Trisha and the Dung Beetle!

Happy Birthday Trisha πŸ™‚

Wishing you a wonderful day and year ahead.

Now you might be wondering how are you linked to the Dung Beetle? It’s not a messy and smelly but quite an eco – friendly beetle. And, you are linked to it through the little special story I’ll tell you about it.

You would be familiar with a beetle surely, living in the tropical climate of India you would have come across a tiny little bug scampering around somewhere. Hope you haven’t squashed one ever, they are quite cute and helpful creatures.

According to the National Geographic, the scarab beetles make only about 30, 000 species of the total beetles in the world, which is about 10% of the total beetles…Only 30, 000! That’s a lot to me, what do you think? Do we even know 3 of them? Maybe you could ask your mother to help you find some near your house.

The beetle linked to your special day is the Dung Bettle – in capital letters πŸ™‚ after all, its a special beetle dedicated to your special day.

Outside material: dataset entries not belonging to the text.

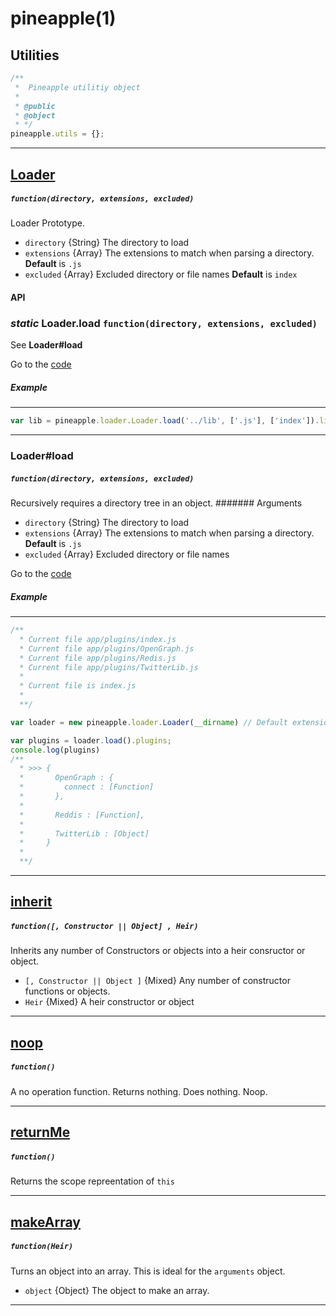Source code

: pineapple(1)
===========

Utilities
---------
```js
/**
 *  Pineapple utilitiy object
 * 
 * @public
 * @object
 * */
pineapple.utils = {};

```
_____
## [Loader](https://github.com/moovatom/pineapple/blob/master/lib/utilities/Loader.js#L17) 
##### ```function(directory, extensions, excluded)```
Loader Prototype.
  - ```directory``` {String} The directory to load
  - ```extensions``` {Array} The extensions to match when parsing a directory. **Default** is ```.js```
  - ```excluded``` {Array} Excluded directory or file names **Default** is ```index```

#### API
### *static* Loader.load ```function(directory, extensions, excluded)```
See **Loader#load**

Go to the [code](https://github.com/moovatom/pineapple/blob/master/lib/utilities/Loader.js#L23)

##### Example
-----
```js
var lib = pineapple.loader.Loader.load('../lib', ['.js'], ['index']).lib;
```

_____

### Loader#load 
##### ```function(directory, extensions, excluded)```
Recursively requires a directory tree in an object.
####### Arguments
  - ```directory``` {String} The directory to load
  - ```extensions``` {Array} The extensions to match when parsing a directory. **Default** is ```.js```
  - ```excluded``` {Array} Excluded directory or file names

Go to the [code](https://github.com/moovatom/pineapple/blob/master/lib/utilities/Loader.js#L27)

##### Example
-----
```js
/**
  * Current file app/plugins/index.js
  * Current file app/plugins/OpenGraph.js
  * Current file app/plugins/Redis.js
  * Current file app/plugins/TwitterLib.js
  *
  * Current file is index.js
  *
  **/

var loader = new pineapple.loader.Loader(__dirname) // Default extensions are .js and default exclusion is index

var plugins = loader.load().plugins;
console.log(plugins)
/** 
  * >>> {
  *       OpenGraph : {
  *         connect : [Function]
  *       },
  *
  *       Reddis : [Function],
  *
  *       TwitterLib : [Object]
  *     }
  *
  **/

```

_____

## [inherit](https://github.com/moovatom/pineapple/blob/master/lib/utilities/inherit.js#L5) 
##### ```function([, Constructor || Object] , Heir)```
Inherits any number of Constructors or objects into a heir consructor or object.
 - ```[, Constructor || Object ]``` {Mixed} Any number of constructor functions or objects.
 - ```Heir``` {Mixed} A heir constructor or object

_____

## [noop](https://github.com/moovatom/pineapple/blob/master/lib/utilities/index.js#L7) 
##### ```function()```
A no operation function. Returns nothing. Does nothing. Noop.

_____

## [returnMe](https://github.com/moovatom/pineapple/blob/master/lib/utilities/index.js#L8) 
##### ```function()```
Returns the scope repreentation of ```this```

_____

## [makeArray](https://github.com/moovatom/pineapple/blob/master/lib/utilities/index.js#L9) 
##### ```function(Heir)```
Turns an object into an array. This is ideal for the ```arguments``` object.
 - ```object``` {Object} The object to make an array.

_____
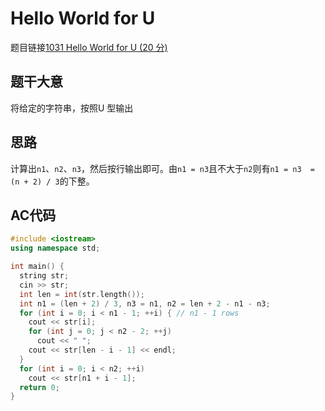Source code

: # Hello World for U
题目链接[1031 Hello World for U (20 分)](https://pintia.cn/problem-sets/994805342720868352/problems/994805462535356416)

## 题干大意

将给定的字符串，按照U 型输出

## 思路

计算出`n1`、`n2`、`n3`，然后按行输出即可。由`n1 = n3`且不大于`n2`则有`n1 = n3  = (n + 2) / 3`的下整。

## AC代码
```cpp linenums="1"
#include <iostream>
using namespace std;

int main() {
  string str;
  cin >> str;
  int len = int(str.length());
  int n1 = (len + 2) / 3, n3 = n1, n2 = len + 2 - n1 - n3;
  for (int i = 0; i < n1 - 1; ++i) { // n1 - 1 rows
    cout << str[i];
    for (int j = 0; j < n2 - 2; ++j)
      cout << " ";
    cout << str[len - i - 1] << endl;
  }
  for (int i = 0; i < n2; ++i)
    cout << str[n1 + i - 1];
  return 0;
}
```
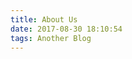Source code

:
 ```yaml
---
title: About Us
date: 2017-08-30 18:10:54
tags: Another Blog
---
```


<html>
<head>
    <title>About Us</title>
</head>
<body>
    
</body>
</html>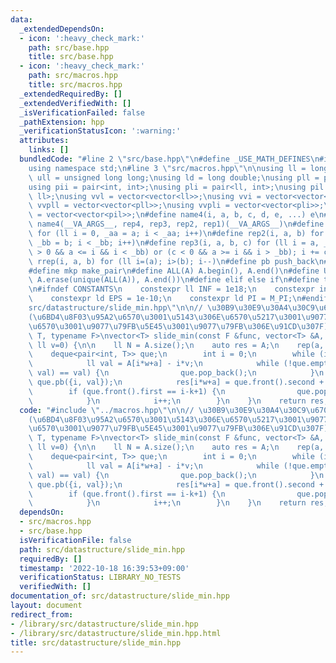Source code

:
 ```yaml
---
data:
  _extendedDependsOn:
  - icon: ':heavy_check_mark:'
    path: src/base.hpp
    title: src/base.hpp
  - icon: ':heavy_check_mark:'
    path: src/macros.hpp
    title: src/macros.hpp
  _extendedRequiredBy: []
  _extendedVerifiedWith: []
  _isVerificationFailed: false
  _pathExtension: hpp
  _verificationStatusIcon: ':warning:'
  attributes:
    links: []
  bundledCode: "#line 2 \"src/base.hpp\"\n#define _USE_MATH_DEFINES\n#include <bits/stdc++.h>\n\
    using namespace std;\n#line 3 \"src/macros.hpp\"\n\nusing ll = long long;\nusing\
    \ ull = unsigned long long;\nusing ld = long double;\nusing pll = pair<ll, ll>;\n\
    using pii = pair<int, int>;\nusing pli = pair<ll, int>;\nusing pil = pair<int,\
    \ ll>;\nusing vvl = vector<vector<ll>>;\nusing vvi = vector<vector<int>>;\nusing\
    \ vvpll = vector<vector<pll>>;\nusing vvpli = vector<vector<pli>>;\nusing vvpil\
    \ = vector<vector<pil>>;\n#define name4(i, a, b, c, d, e, ...) e\n#define rep(...)\
    \ name4(__VA_ARGS__, rep4, rep3, rep2, rep1)(__VA_ARGS__)\n#define rep1(i, a)\
    \ for (ll i = 0, _aa = a; i < _aa; i++)\n#define rep2(i, a, b) for (ll i = a,\
    \ _bb = b; i < _bb; i++)\n#define rep3(i, a, b, c) for (ll i = a, _bb = b; (c\
    \ > 0 && a <= i && i < _bb) or (c < 0 && a >= i && i > _bb); i += c)\n#define\
    \ rrep(i, a, b) for (ll i=(a); i>(b); i--)\n#define pb push_back\n#define eb emplace_back\n\
    #define mkp make_pair\n#define ALL(A) A.begin(), A.end()\n#define UNIQUE(A) sort(ALL(A)),\
    \ A.erase(unique(ALL(A)), A.end())\n#define elif else if\n#define tostr to_string\n\
    \n#ifndef CONSTANTS\n    constexpr ll INF = 1e18;\n    constexpr int MOD = 1000000007;\n\
    \    constexpr ld EPS = 1e-10;\n    constexpr ld PI = M_PI;\n#endif\n#line 2 \"\
    src/datastructure/slide_min.hpp\"\n\n// \u30B9\u30E9\u30A4\u30C9\u6700\u5C0F\u5024\
    (\u6BD4\u8F03\u95A2\u6570\u3001\u5143\u306E\u6570\u5217\u3001\u9077\u79FB\u56DE\
    \u6570\u3001\u9077\u79FB\u5E45\u3001\u9077\u79FB\u306E\u91CD\u307F)\ntemplate<typename\
    \ T, typename F>\nvector<T> slide_min(const F &func, vector<T> &A, ll k, ll w=1,\
    \ ll v=0) {\n\n    ll N = A.size();\n    auto res = A;\n    rep(a, w) {\n    \
    \    deque<pair<int, T>> que;\n        int i = 0;\n        while (i*w+a < N) {\n\
    \            ll val = A[i*w+a] - i*v;\n            while (!que.empty() and func(que.back().second,\
    \ val) == val) {\n                que.pop_back();\n            }\n           \
    \ que.pb({i, val});\n            res[i*w+a] = que.front().second + i*v;\n    \
    \        if (que.front().first == i-k+1) {\n                que.pop_front();\n\
    \            }\n            i++;\n        }\n    }\n    return res;\n}\n"
  code: "#include \"../macros.hpp\"\n\n// \u30B9\u30E9\u30A4\u30C9\u6700\u5C0F\u5024\
    (\u6BD4\u8F03\u95A2\u6570\u3001\u5143\u306E\u6570\u5217\u3001\u9077\u79FB\u56DE\
    \u6570\u3001\u9077\u79FB\u5E45\u3001\u9077\u79FB\u306E\u91CD\u307F)\ntemplate<typename\
    \ T, typename F>\nvector<T> slide_min(const F &func, vector<T> &A, ll k, ll w=1,\
    \ ll v=0) {\n\n    ll N = A.size();\n    auto res = A;\n    rep(a, w) {\n    \
    \    deque<pair<int, T>> que;\n        int i = 0;\n        while (i*w+a < N) {\n\
    \            ll val = A[i*w+a] - i*v;\n            while (!que.empty() and func(que.back().second,\
    \ val) == val) {\n                que.pop_back();\n            }\n           \
    \ que.pb({i, val});\n            res[i*w+a] = que.front().second + i*v;\n    \
    \        if (que.front().first == i-k+1) {\n                que.pop_front();\n\
    \            }\n            i++;\n        }\n    }\n    return res;\n}\n"
  dependsOn:
  - src/macros.hpp
  - src/base.hpp
  isVerificationFile: false
  path: src/datastructure/slide_min.hpp
  requiredBy: []
  timestamp: '2022-10-18 16:39:53+09:00'
  verificationStatus: LIBRARY_NO_TESTS
  verifiedWith: []
documentation_of: src/datastructure/slide_min.hpp
layout: document
redirect_from:
- /library/src/datastructure/slide_min.hpp
- /library/src/datastructure/slide_min.hpp.html
title: src/datastructure/slide_min.hpp
---
```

This beettle is, as the name rightly suggests, to be found in and around dung. Surely, you know what dung is πŸ˜‰ They feed on the nutrients that are found in the dung or poop of the cattle, sheep and elephants. Like most of us, they can smell their food but errr their ‘food’ is very different from ours. Do you think they get really excited when they smell elephant poop as it must be a huge feast. The image below is of from a Dung Beetle partying on horse poop – maybe someone’s birthday party? πŸ™‚

Namibia-dung-beetle-feast
Dung Beetle feeding on horse poop in Namibia

 

The Dung Bettle has a fancy name too, it is called the Onthophagus gazella…not easy for us to remember though.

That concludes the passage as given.